Still, to many, the analogy to a dominance-pack organization is terribly appealing—especially with us as dominant and the dog submissive. Once applied, the popular conception of a pack works itself into all sorts of interactions with our dogs: we eat first, the dog second; we command, the dog obeys; we walk the dog, the dog doesn't walk us. Unsure how to deal with an animal in our midst, the "pack" notion gives us a structure.

Unfortunately, it not only limits the kind of understanding and interaction we can have with our dogs, it also relies on a faulty premise. The "pack" evoked in this way bears little resemblance to actual wolf packs. The traditional model of the pack was that of a linear hierarchy, with a ruling alpha pair and various "beta" and even "gamma" or "omega" wolves below them, but contemporary wolf biologists find this model far too simplistic. It was formed from observations of captive wolves. With limited space and resources in small, enclosed pens, unrelated wolves self-organize, and a hierarchy of power results. The same might happen in any social species confined with little room.

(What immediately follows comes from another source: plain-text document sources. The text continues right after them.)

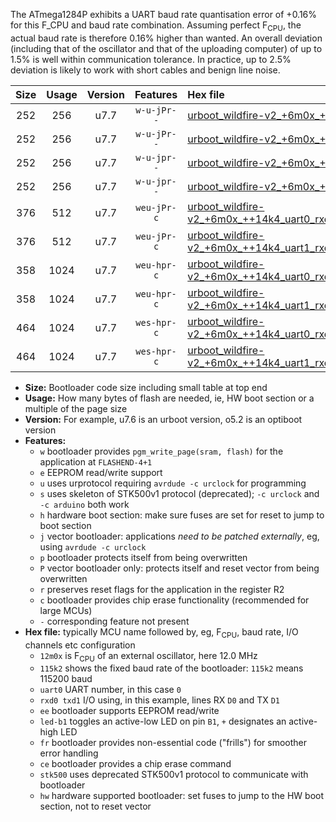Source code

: The ATmega1284P exhibits a UART baud rate quantisation error of +0.16% for this F_CPU and baud rate combination. Assuming perfect F<sub>CPU</sub>, the actual baud rate is therefore 0.16% higher than wanted. An overall deviation (including that of the oscillator and that of the uploading computer) of up to 1.5% is well within communication tolerance. In practice, up to 2.5% deviation is likely to work with short cables and benign line noise.

|Size|Usage|Version|Features|Hex file|
|:-:|:-:|:-:|:-:|:--|
|252|256|u7.7|`w-u-jPr--`|[urboot_wildfire-v2_+6m0x_++14k4_uart0_rxd0_txd1_led+b7.hex](https://raw.githubusercontent.com/stefanrueger/urboot.hex/main/boards/wildfire-v2/external_oscillator/fcpu_+6m0x/br_++14k4/urboot_wildfire-v2_+6m0x_++14k4_uart0_rxd0_txd1_led+b7.hex)|
|252|256|u7.7|`w-u-jPr--`|[urboot_wildfire-v2_+6m0x_++14k4_uart1_rxd2_txd3_led+b7.hex](https://raw.githubusercontent.com/stefanrueger/urboot.hex/main/boards/wildfire-v2/external_oscillator/fcpu_+6m0x/br_++14k4/urboot_wildfire-v2_+6m0x_++14k4_uart1_rxd2_txd3_led+b7.hex)|
|252|256|u7.7|`w-u-jpr--`|[urboot_wildfire-v2_+6m0x_++14k4_uart0_rxd0_txd1_led+b7_fr.hex](https://raw.githubusercontent.com/stefanrueger/urboot.hex/main/boards/wildfire-v2/external_oscillator/fcpu_+6m0x/br_++14k4/urboot_wildfire-v2_+6m0x_++14k4_uart0_rxd0_txd1_led+b7_fr.hex)|
|252|256|u7.7|`w-u-jpr--`|[urboot_wildfire-v2_+6m0x_++14k4_uart1_rxd2_txd3_led+b7_fr.hex](https://raw.githubusercontent.com/stefanrueger/urboot.hex/main/boards/wildfire-v2/external_oscillator/fcpu_+6m0x/br_++14k4/urboot_wildfire-v2_+6m0x_++14k4_uart1_rxd2_txd3_led+b7_fr.hex)|
|376|512|u7.7|`weu-jPr-c`|[urboot_wildfire-v2_+6m0x_++14k4_uart0_rxd0_txd1_ee_led+b7_fr_ce.hex](https://raw.githubusercontent.com/stefanrueger/urboot.hex/main/boards/wildfire-v2/external_oscillator/fcpu_+6m0x/br_++14k4/urboot_wildfire-v2_+6m0x_++14k4_uart0_rxd0_txd1_ee_led+b7_fr_ce.hex)|
|376|512|u7.7|`weu-jPr-c`|[urboot_wildfire-v2_+6m0x_++14k4_uart1_rxd2_txd3_ee_led+b7_fr_ce.hex](https://raw.githubusercontent.com/stefanrueger/urboot.hex/main/boards/wildfire-v2/external_oscillator/fcpu_+6m0x/br_++14k4/urboot_wildfire-v2_+6m0x_++14k4_uart1_rxd2_txd3_ee_led+b7_fr_ce.hex)|
|358|1024|u7.7|`weu-hpr-c`|[urboot_wildfire-v2_+6m0x_++14k4_uart0_rxd0_txd1_ee_led+b7_fr_ce_hw.hex](https://raw.githubusercontent.com/stefanrueger/urboot.hex/main/boards/wildfire-v2/external_oscillator/fcpu_+6m0x/br_++14k4/urboot_wildfire-v2_+6m0x_++14k4_uart0_rxd0_txd1_ee_led+b7_fr_ce_hw.hex)|
|358|1024|u7.7|`weu-hpr-c`|[urboot_wildfire-v2_+6m0x_++14k4_uart1_rxd2_txd3_ee_led+b7_fr_ce_hw.hex](https://raw.githubusercontent.com/stefanrueger/urboot.hex/main/boards/wildfire-v2/external_oscillator/fcpu_+6m0x/br_++14k4/urboot_wildfire-v2_+6m0x_++14k4_uart1_rxd2_txd3_ee_led+b7_fr_ce_hw.hex)|
|464|1024|u7.7|`wes-hpr-c`|[urboot_wildfire-v2_+6m0x_++14k4_uart0_rxd0_txd1_ee_led+b7_fr_ce_stk500_hw.hex](https://raw.githubusercontent.com/stefanrueger/urboot.hex/main/boards/wildfire-v2/external_oscillator/fcpu_+6m0x/br_++14k4/urboot_wildfire-v2_+6m0x_++14k4_uart0_rxd0_txd1_ee_led+b7_fr_ce_stk500_hw.hex)|
|464|1024|u7.7|`wes-hpr-c`|[urboot_wildfire-v2_+6m0x_++14k4_uart1_rxd2_txd3_ee_led+b7_fr_ce_stk500_hw.hex](https://raw.githubusercontent.com/stefanrueger/urboot.hex/main/boards/wildfire-v2/external_oscillator/fcpu_+6m0x/br_++14k4/urboot_wildfire-v2_+6m0x_++14k4_uart1_rxd2_txd3_ee_led+b7_fr_ce_stk500_hw.hex)|

- **Size:** Bootloader code size including small table at top end
- **Usage:** How many bytes of flash are needed, ie, HW boot section or a multiple of the page size
- **Version:** For example, u7.6 is an urboot version, o5.2 is an optiboot version
- **Features:**
  + `w` bootloader provides `pgm_write_page(sram, flash)` for the application at `FLASHEND-4+1`
  + `e` EEPROM read/write support
  + `u` uses urprotocol requiring `avrdude -c urclock` for programming
  + `s` uses skeleton of STK500v1 protocol (deprecated); `-c urclock` and `-c arduino` both work
  + `h` hardware boot section: make sure fuses are set for reset to jump to boot section
  + `j` vector bootloader: applications *need to be patched externally*, eg, using `avrdude -c urclock`
  + `p` bootloader protects itself from being overwritten
  + `P` vector bootloader only: protects itself and reset vector from being overwritten
  + `r` preserves reset flags for the application in the register R2
  + `c` bootloader provides chip erase functionality (recommended for large MCUs)
  + `-` corresponding feature not present
- **Hex file:** typically MCU name followed by, eg, F<sub>CPU</sub>, baud rate, I/O channels etc configuration
  + `12m0x` is F<sub>CPU</sub> of an external oscillator, here 12.0 MHz
  + `115k2` shows the fixed baud rate of the bootloader: `115k2` means 115200 baud
  + `uart0` UART number, in this case `0`
  + `rxd0 txd1` I/O using, in this example, lines RX `D0` and TX `D1`
  + `ee` bootloader supports EEPROM read/write
  + `led-b1` toggles an active-low LED on pin `B1`, `+` designates an active-high LED
  + `fr` bootloader provides non-essential code ("frills") for smoother error handling
  + `ce` bootloader provides a chip erase command
  + `stk500` uses deprecated STK500v1 protocol to communicate with bootloader
  + `hw` hardware supported bootloader: set fuses to jump to the HW boot section, not to reset vector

In the wild, wolf packs consist almost entirely of related or mated animals. They are families, not groups of peers vying for the top spot. A typical pack includes a breeding pair and one or many generations of their offspring. The pack unit organizes social behavior and hunting behavior. Only one pair mates, while other adult or adolescent pack members participate in raising the pups. Different individuals hunt and share food; at times, many members together hunt large prey which may be too large to tackle individually. Unrelated animals do occasionally join together to form packs with multiple breeding partners, but this is an exception, probably an accommodation to environmental pressures. Some wolves never join a pack.

The one breeding pair—parents to all or most of the other pack members—guides the group's course and behaviors, but to call them "alphas" implies a vying for the top that is not quite accurate. They are not alpha dominants any more than a human parent is the alpha in the family. Similarly, the subordinate status of a young wolf has more to do with his age than with a strictly enforced hierarchy. Behaviors seen as "dominant" or "submissive" are used not in a scramble for power, they are used to maintain social unity. Rather than being a pecking order, rank is a mark of age. It is regularly on display in the animals' expressive postures in greeting and in interaction. Approaching an older wolf with a low wagging tail and a body close to the ground, a younger wolf is acknowledging the older's biological priority. Young pups are naturally at a subordinate level; in mixed-family packs pups may inherit some of the status of their parents. While rank may be reinforced by charged and sometimes dangerous encounters between pack members, this is rarer than aggression against an intruder. Pups learn their place by interacting with and observing their packmates more than by being put in their place.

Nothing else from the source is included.